EXPERIMENT: Viewing Current Core Parking Policy

When the !popolicy experiment was used in an earlier part of this chapter, it showed you only the system power policy, not the entire policy, which also covers PPM. By using the dt command with the correct structure type, you are also able to see the PPM policy, which covers the policy GUIDs that were shown in the preceding tables. Because the system power policy starts at offset 4, simply subtract 4 from the pointer returned by !popolicy.

lkd> !popolicy
SYSTEM_POWER_POLICY (R.1) @ 0x8377a6c4

lkd> dt nt!_POP_POWER_SETTING_VALUES 8377a6c0
...

+0x10c AllowThrottling  : 0 ''
+0x10d PerfHistoryCount : 0x20 ' '
+0x110 PerfTimeCheck    : 0xf
+0x114 PerfIncreaseTime : 1
+0x118 PerfDecreaseTime : 1
+0x11c PerfIncreaseThreshold : 0x1e ''
+0x11d PerfDecreaseThreshold : 0xa ''
+0x11e PerfIncreasePolicy : 0x2 ''
+0x11f PerfDecreasePolicy : 0x1 ''
+0x120 PerfMinPolicy    : 0x5 ''
+0x121 PerfMaxPolicy    : 0x64 'd'
+0x124 PerfBoostPolicy  : 0x64
+0x128 CoreParkingIncreaseThreshold : 0x55 'U'
+0x129 CoreParkingDecreaseThreshold : 0x32 '2'
+0x12a CoreParkingMaxCores : 0x64 'd'
+0x12b CoreParkingMinCores : 0xa ''
+0x12c CoreParkingIncreasePolicy : 0 ''
+0x12d CoreParkingDecreasePolicy : 0 ''
+0x130 CoreParkingIncreaseTime : 7
+0x134 CoreParkingDecreaseTime : 0x14
+0x138 CoreParkingAffinityHistoryDecreaseFactor : 0x2 ''
+0x13a CoreParkingAffinityHistoryThreshold : 0x96
+0x13c CoreParkingAffinityWeighting : 0x64
+0x13e CoreParkingOverUtilizationHistoryDecreaseFactor : 0x2 ''
+0x140 CoreParkingOverUtilizationHistoryThreshold : 0x28
+0x142 CoreParkingOverUtilizationWeighting : 0x64
+0x144 CoreParkingOverUtilizationThreshold : 0x3c '<'
+0x145 ParkingCoreOverride : 0x1 ''
+0x146 ParkingPerfState : 0 ''

Another way to see a more limited set of the current policy is to use the !ppmperfpolicy extension, which displays a few of the core policy settings:

lkd> !ppmperfpolicy

  MaxPerf:           100%
  MinPerf:           5%
  TimeCheck:         15 ms
  IncreaseTime:      1 time check period(s)
  DecreaseTime:      1 time check period(s)
  IncreaseThreshold: 30%
  DecreaseThreshold: 10%
  IncreasePolicy:    2
  DecreasePolicy:    1
  HistoryCount:      1
  BoostPolicy:       100

Performance Check

The algorithm that powers the PPM engine is called the performance check. It is executed by the PpmCheckStart timer callback, which runs periodically based on the current policy’s performance-check interval. The callback acquires the policy lock and sets the initial phase to PpmCheckPhaseInitiate. It calls PpmCheckRun, which runs the algorithm illustrated in the following diagram.

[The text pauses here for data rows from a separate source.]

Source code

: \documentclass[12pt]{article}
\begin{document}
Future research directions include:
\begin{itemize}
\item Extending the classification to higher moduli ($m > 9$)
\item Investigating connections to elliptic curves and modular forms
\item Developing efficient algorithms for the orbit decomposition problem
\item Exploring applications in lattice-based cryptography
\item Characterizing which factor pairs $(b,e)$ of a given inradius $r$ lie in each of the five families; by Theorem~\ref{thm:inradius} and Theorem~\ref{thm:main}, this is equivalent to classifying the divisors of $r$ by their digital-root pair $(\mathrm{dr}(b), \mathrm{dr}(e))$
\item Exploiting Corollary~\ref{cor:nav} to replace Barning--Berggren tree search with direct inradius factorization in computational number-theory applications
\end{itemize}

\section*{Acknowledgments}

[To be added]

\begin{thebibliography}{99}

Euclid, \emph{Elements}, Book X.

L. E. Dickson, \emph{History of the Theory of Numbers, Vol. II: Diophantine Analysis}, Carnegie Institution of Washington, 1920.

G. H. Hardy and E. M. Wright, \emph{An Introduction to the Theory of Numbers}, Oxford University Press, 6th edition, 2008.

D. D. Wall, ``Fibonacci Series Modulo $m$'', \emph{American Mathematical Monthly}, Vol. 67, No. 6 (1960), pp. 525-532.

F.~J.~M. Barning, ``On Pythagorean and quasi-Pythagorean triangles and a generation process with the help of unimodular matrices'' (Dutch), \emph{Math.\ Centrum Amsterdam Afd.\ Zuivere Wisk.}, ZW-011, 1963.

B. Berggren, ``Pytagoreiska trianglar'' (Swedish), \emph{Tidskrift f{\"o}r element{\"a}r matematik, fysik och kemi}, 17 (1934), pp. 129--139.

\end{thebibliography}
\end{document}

Click to view larger image

The steps shown in the diagram line up with the PPM_CHECK_PHASE enumeration described in Table 8-15.

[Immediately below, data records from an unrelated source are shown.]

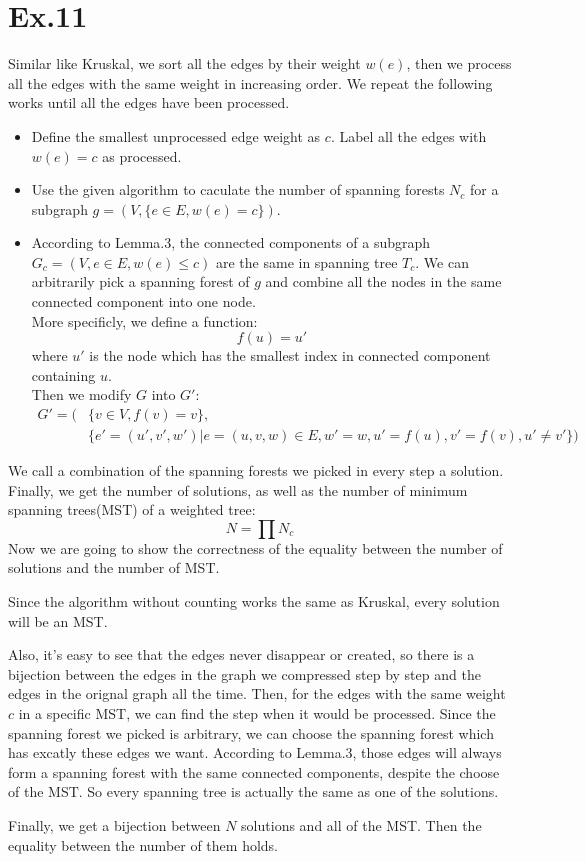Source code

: 	\section{Ex.11}
	Similar like Kruskal, we sort all the edges by their weight $w(e)$, then we process all the edges with the same weight in increasing order. We repeat the following works until all the edges have been processed.
	\begin{itemize}
		\item Define the smallest unprocessed edge weight as $c$. Label all the edges with $w(e)=c$ as processed.
		\item Use the given algorithm to caculate the number of spanning forests $N_c$ for a subgraph $g=(V,\{e\in E,w(e)=c\})$.
		\item According to Lemma.3, the connected components of a subgraph $G_c=(V,{e\in E,w(e)\leq c})$ are the same in spanning tree $T_c$. We can arbitrarily pick a spanning forest of $g$ and combine all the nodes in the same connected component into one node.\\
		More specificly, we define a function: $$f(u)=u'$$ where $u'$ is the node which has the smallest index in connected component containing $u$.\\ Then we modify $G$ into $G'$:
		\begin{align*}
		G'=(&\{v\in V,f(v)=v\},\\
		&\{e'=(u',v',w')|e=(u,v,w)\in E,w'=w,u'=f(u),v'=f(v),u'\neq v'\})
		\end{align*}
	\end{itemize}
	We call a combination of the spanning forests we picked in every step a solution. Finally, we get the number of solutions, as well as the number of minimum spanning trees(MST) of a weighted tree:
	$$N=\prod N_c$$
	Now we are going to show the correctness of the equality between the number of solutions and the number of MST.\par
	Since the algorithm without counting works the same as Kruskal, every solution will be an MST.\par
	Also, it's easy to see that the edges never disappear or created, so there is a bijection between the edges in the graph we compressed step by step and the edges in the orignal graph all the time. Then, for the edges with the same weight $c$ in a specific MST, we can find the step when it would be processed. Since the spanning forest we picked is arbitrary, we can choose the spanning forest which has excatly these edges we want. According to Lemma.3, those edges will always form a spanning forest with the same connected components, despite the choose of the MST. So every spanning tree is actually the same as one of the solutions.\par
	Finally, we get a bijection between $N$ solutions and all of the MST. Then the equality between the number of them holds.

Table 8-15 PPM Check Phases

Phase Name	Phase Meaning
PpmCheckPhaseInitiate	Notifies the vendor-supplied processor power driver that the core parking engine is about to start its performance check
PpmCheckPhaseRecordUtility	Runs on each processor to calculate the utility function for each core
PpmCheckPhaseCalculateCoreParkingMask	Using the utility function, current core parking status, affinitization, and overutilization history, organizes all the cores in different sets that are used to determine the best cores to unpark or park. It then performs the unparking of cores
PpmCheckPhaseReportUnparkedCores	Runs on each unparked processor to notify the scheduler that the core has been unparked
PpmCheckPhaseSelectProcessorState	Computes the new performance state (target frequency) for each processor based on its parking state and utility
PpmCheckPhaseSelectDomainState	Selects the best performance state for all the processors in a given domain based on the constraints, and switches to the new processor performance state
PpmCheckPhaseCommitDomainState	Calls the vendor-supplied processor power driver to commit the new processor performance states
PpmCheckPhaseReportParkedCores	Runs on each parked processor to notify the scheduler that the core has been unparked. Any ongoing or queued thread activity is moved off the core.
PpmCheckPhaseEnd	Releases the policy lock and switches the phase to the not-running phase
PpmCheckPhaseNotRunning	Indicates that the performance check is not running

Some of the steps in Table 8-15 require a bit more discussion than just a single line. Here are extended details.

Step 2: Recording utility PpmCheckRecordAllUtility enumerates all processors that are part of the core parking engine’s current registered set and determines which ones it will query for utility remotely (that is, from the current core running the check algorithm) or whether it will force a targeted DPC to query utility locally. This determination is made by calling PpmPerfRecordUtility and hinges on the idleness of the core and its current utility value. Because these numbers end up multiplied together, the busier a core becomes (higher utility), the greater the inaccuracy of not having precise frequency measurements becomes, the latter being a side effect of running the check on a remote instead of a local core.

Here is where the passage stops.